▶ EXERCISE DESCRIPTION
Where does the word "celle" appear in the data? Copy every line that holds it.

(Stored data)
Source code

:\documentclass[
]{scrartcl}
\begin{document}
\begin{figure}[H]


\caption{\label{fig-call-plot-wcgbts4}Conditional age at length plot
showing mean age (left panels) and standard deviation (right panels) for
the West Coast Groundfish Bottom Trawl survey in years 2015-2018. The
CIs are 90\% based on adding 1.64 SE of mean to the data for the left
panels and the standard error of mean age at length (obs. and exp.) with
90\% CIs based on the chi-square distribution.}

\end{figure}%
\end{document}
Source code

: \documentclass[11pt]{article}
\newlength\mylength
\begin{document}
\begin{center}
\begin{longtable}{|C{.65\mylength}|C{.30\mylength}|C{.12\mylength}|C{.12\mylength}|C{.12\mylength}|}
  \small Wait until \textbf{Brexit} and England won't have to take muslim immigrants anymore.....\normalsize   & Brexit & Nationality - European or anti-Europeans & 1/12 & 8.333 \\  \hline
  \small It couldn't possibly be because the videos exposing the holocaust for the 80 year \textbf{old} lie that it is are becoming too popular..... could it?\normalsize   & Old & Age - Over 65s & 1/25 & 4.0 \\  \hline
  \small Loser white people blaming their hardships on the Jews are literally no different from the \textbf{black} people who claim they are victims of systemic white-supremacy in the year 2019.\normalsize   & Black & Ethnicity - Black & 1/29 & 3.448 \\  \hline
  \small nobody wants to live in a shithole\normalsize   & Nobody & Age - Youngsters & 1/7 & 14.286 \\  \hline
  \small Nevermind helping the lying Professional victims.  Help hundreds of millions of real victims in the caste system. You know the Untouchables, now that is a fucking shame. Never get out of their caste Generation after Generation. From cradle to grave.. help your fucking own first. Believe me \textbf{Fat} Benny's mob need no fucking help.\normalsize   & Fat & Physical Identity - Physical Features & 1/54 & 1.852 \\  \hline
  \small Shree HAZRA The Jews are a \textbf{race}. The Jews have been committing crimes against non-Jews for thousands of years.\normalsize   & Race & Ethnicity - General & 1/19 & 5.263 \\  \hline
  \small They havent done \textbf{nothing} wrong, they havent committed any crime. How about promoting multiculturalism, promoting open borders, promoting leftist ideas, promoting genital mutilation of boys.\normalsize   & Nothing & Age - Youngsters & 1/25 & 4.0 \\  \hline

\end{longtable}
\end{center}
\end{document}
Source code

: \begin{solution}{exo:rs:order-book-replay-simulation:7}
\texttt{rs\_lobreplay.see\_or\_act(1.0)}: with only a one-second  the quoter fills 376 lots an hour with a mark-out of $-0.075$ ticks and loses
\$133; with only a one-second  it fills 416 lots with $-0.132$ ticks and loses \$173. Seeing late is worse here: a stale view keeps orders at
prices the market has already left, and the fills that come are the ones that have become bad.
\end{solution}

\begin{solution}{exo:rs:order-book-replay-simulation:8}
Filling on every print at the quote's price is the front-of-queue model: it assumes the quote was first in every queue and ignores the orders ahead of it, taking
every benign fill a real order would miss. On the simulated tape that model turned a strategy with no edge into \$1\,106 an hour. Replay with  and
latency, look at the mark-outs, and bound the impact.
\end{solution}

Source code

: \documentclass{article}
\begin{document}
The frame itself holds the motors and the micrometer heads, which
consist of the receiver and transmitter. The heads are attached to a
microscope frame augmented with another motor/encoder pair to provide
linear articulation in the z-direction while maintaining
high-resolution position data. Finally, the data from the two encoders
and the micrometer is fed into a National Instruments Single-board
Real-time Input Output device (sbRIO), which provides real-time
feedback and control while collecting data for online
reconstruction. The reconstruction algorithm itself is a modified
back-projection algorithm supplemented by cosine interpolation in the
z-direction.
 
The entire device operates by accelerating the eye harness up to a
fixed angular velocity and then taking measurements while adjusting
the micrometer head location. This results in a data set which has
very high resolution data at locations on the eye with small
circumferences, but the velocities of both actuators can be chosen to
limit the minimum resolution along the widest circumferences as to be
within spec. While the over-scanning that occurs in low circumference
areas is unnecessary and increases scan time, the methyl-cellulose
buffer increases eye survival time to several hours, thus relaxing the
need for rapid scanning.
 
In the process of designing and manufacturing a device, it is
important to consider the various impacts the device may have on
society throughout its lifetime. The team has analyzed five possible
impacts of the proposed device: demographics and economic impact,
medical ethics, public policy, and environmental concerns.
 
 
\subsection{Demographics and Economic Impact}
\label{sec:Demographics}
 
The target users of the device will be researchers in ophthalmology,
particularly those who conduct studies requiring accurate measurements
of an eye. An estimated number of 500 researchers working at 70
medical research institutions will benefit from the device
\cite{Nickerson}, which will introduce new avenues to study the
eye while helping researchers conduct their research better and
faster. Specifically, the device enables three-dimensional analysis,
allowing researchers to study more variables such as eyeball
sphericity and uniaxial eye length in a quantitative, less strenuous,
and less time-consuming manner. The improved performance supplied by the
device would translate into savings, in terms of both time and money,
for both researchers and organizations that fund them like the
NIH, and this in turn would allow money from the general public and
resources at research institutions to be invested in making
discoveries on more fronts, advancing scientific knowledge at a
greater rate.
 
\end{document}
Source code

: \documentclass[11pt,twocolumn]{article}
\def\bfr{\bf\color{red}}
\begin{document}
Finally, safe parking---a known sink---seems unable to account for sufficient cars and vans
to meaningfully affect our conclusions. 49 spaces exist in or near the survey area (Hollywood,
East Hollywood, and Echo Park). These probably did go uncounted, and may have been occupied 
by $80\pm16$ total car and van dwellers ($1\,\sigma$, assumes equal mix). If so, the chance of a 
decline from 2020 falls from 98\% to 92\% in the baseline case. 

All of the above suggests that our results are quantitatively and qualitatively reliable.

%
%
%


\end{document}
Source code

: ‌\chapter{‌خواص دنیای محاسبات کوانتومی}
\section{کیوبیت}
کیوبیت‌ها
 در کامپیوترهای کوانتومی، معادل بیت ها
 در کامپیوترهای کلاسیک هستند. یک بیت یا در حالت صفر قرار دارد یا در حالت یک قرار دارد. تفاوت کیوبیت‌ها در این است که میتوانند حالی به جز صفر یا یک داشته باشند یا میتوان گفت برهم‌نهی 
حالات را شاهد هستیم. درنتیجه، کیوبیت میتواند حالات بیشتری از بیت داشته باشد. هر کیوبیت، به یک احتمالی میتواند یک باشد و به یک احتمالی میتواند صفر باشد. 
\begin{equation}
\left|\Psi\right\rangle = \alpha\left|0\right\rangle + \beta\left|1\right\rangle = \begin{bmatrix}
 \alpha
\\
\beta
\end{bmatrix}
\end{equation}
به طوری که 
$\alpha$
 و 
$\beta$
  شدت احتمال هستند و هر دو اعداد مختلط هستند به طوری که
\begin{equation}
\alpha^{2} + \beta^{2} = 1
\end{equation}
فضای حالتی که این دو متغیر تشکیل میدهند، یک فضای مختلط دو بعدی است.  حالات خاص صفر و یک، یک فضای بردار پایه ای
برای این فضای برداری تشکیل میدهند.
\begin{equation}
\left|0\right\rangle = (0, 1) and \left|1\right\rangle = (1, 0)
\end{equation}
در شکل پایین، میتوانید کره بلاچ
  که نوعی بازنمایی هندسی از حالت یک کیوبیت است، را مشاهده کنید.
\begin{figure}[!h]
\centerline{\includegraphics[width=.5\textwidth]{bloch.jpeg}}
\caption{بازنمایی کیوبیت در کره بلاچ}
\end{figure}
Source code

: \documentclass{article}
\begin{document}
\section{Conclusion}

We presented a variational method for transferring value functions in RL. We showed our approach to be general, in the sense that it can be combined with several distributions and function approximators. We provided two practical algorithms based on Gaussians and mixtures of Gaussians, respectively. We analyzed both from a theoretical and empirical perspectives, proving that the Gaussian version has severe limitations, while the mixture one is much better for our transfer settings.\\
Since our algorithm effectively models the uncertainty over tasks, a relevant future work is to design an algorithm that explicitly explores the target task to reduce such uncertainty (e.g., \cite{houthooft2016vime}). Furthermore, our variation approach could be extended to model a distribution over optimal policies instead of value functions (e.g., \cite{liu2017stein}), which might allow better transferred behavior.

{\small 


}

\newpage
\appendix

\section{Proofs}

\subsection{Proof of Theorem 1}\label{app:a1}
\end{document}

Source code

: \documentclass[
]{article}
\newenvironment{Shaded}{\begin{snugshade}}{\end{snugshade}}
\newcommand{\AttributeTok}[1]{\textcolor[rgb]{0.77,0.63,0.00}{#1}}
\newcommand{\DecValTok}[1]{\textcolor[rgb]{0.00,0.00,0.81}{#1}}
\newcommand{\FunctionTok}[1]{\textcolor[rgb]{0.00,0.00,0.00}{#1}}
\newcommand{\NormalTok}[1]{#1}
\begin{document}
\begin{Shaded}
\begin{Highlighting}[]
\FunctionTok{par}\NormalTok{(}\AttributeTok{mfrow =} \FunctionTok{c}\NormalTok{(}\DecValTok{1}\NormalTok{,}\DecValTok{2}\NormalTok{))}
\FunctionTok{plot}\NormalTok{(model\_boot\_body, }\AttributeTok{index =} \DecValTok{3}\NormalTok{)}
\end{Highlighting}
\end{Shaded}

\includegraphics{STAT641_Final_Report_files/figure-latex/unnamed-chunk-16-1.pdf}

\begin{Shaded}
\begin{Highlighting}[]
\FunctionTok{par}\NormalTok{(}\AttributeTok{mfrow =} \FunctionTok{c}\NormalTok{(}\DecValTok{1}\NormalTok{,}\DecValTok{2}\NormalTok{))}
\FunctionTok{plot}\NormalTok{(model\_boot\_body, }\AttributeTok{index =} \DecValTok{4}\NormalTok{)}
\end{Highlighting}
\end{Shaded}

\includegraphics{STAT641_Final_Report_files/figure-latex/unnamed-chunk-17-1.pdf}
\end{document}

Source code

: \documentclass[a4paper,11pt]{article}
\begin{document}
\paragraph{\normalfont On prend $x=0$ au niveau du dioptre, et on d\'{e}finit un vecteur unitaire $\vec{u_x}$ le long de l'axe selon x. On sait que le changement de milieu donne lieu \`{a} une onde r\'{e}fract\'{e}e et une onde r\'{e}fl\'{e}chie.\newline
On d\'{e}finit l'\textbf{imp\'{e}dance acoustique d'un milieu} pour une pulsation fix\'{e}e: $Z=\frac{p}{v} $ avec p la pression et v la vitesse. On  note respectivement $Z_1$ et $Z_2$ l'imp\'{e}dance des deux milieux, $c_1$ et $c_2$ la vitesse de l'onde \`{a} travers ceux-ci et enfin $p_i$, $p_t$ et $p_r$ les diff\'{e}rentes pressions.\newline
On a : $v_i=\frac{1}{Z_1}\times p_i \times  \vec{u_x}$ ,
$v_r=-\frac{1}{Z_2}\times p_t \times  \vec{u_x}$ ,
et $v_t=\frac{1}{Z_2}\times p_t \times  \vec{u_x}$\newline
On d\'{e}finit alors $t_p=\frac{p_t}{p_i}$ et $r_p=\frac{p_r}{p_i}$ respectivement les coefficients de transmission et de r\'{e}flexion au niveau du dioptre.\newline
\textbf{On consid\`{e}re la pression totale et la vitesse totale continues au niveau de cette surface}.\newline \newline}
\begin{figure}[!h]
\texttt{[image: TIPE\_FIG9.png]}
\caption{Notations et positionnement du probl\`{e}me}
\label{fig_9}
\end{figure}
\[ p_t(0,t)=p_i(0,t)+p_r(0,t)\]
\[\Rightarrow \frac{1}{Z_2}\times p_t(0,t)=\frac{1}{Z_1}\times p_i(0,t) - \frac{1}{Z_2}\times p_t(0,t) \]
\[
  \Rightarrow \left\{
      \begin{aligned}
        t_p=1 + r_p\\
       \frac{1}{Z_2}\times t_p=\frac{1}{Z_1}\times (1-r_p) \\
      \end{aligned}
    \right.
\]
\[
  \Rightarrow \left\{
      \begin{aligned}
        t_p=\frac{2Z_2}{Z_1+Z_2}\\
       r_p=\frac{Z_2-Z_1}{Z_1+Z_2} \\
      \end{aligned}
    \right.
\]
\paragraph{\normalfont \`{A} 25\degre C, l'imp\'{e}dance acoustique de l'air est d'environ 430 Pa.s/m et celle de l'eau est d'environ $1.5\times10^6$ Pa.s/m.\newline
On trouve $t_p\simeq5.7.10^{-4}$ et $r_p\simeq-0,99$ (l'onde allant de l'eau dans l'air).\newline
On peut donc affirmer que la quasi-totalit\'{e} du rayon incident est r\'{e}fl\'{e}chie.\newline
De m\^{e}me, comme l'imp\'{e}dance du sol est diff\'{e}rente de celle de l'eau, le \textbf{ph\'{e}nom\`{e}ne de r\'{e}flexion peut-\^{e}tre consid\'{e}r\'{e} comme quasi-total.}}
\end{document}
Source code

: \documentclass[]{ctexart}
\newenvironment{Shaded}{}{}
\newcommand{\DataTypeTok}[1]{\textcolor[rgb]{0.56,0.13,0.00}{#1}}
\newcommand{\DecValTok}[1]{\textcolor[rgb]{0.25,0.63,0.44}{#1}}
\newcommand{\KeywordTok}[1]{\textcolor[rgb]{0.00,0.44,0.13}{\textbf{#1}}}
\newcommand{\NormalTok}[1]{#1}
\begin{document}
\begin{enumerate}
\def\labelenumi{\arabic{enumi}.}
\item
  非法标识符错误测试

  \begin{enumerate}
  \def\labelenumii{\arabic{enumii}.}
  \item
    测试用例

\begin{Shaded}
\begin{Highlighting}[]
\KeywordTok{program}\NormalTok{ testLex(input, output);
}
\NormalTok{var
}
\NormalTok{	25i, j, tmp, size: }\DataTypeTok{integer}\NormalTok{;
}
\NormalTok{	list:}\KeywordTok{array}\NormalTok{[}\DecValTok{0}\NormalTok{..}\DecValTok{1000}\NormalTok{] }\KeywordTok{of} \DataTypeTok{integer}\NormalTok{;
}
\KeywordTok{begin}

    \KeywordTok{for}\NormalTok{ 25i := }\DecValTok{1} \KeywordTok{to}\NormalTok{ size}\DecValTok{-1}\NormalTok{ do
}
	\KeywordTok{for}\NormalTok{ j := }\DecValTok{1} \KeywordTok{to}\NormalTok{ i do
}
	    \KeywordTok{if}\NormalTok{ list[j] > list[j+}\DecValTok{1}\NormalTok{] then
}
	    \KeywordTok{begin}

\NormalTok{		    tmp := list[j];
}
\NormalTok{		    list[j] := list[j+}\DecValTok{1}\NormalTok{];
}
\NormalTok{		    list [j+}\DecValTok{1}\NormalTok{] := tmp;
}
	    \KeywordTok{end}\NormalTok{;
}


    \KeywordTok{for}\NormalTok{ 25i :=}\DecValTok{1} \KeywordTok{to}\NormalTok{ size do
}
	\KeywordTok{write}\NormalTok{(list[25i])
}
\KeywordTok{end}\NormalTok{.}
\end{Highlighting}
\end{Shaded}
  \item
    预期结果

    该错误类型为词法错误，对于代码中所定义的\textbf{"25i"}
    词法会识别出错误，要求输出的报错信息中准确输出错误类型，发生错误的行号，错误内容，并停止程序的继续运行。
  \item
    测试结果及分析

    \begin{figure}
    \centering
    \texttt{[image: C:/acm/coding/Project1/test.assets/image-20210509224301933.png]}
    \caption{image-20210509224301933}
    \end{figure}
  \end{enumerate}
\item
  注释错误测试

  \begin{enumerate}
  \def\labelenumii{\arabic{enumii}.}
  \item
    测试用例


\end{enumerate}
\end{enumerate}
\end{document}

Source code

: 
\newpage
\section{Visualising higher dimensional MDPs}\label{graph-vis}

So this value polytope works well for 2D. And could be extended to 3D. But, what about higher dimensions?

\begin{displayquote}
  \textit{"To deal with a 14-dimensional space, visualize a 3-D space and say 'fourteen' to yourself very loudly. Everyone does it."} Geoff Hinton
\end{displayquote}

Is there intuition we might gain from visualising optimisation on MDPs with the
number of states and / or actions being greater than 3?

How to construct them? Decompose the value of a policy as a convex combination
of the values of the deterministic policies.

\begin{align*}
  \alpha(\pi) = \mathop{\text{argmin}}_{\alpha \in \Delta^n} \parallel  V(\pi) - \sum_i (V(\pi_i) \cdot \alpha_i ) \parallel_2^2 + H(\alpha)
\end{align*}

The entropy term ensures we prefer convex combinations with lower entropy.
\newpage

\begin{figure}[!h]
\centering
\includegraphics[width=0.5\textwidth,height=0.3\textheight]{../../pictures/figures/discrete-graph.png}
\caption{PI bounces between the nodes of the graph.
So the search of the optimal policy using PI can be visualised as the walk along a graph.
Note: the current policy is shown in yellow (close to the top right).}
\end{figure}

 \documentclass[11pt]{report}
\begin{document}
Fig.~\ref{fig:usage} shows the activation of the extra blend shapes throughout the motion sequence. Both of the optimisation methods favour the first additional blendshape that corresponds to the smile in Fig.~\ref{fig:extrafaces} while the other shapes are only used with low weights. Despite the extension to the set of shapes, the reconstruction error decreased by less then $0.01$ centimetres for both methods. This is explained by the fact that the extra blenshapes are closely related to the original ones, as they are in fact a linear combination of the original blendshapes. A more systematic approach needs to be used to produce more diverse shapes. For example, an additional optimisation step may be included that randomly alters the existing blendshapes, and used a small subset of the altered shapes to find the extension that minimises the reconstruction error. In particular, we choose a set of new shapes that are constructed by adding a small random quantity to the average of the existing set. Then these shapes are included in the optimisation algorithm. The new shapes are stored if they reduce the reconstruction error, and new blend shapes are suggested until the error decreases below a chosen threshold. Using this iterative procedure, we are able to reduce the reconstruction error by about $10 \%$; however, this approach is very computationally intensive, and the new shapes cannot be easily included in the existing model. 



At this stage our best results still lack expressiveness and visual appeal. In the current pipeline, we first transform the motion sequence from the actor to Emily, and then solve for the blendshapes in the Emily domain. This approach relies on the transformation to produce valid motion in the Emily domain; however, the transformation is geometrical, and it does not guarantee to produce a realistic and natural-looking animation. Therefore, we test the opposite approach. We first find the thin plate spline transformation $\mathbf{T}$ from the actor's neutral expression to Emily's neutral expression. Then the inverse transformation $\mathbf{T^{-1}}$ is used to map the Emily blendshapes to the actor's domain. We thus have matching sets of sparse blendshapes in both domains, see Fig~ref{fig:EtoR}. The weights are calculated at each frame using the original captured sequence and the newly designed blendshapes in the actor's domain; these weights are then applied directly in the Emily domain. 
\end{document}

▶ ANSWER FOR THIS EXERCISE
\paragraph{\normalfont \`{A} 25\degre C, l'imp\'{e}dance acoustique de l'air est d'environ 430 Pa.s/m et celle de l'eau est d'environ $1.5\times10^6$ Pa.s/m.\newline
De m\^{e}me, comme l'imp\'{e}dance du sol est diff\'{e}rente de celle de l'eau, le \textbf{ph\'{e}nom\`{e}ne de r\'{e}flexion peut-\^{e}tre consid\'{e}r\'{e} comme quasi-total.}}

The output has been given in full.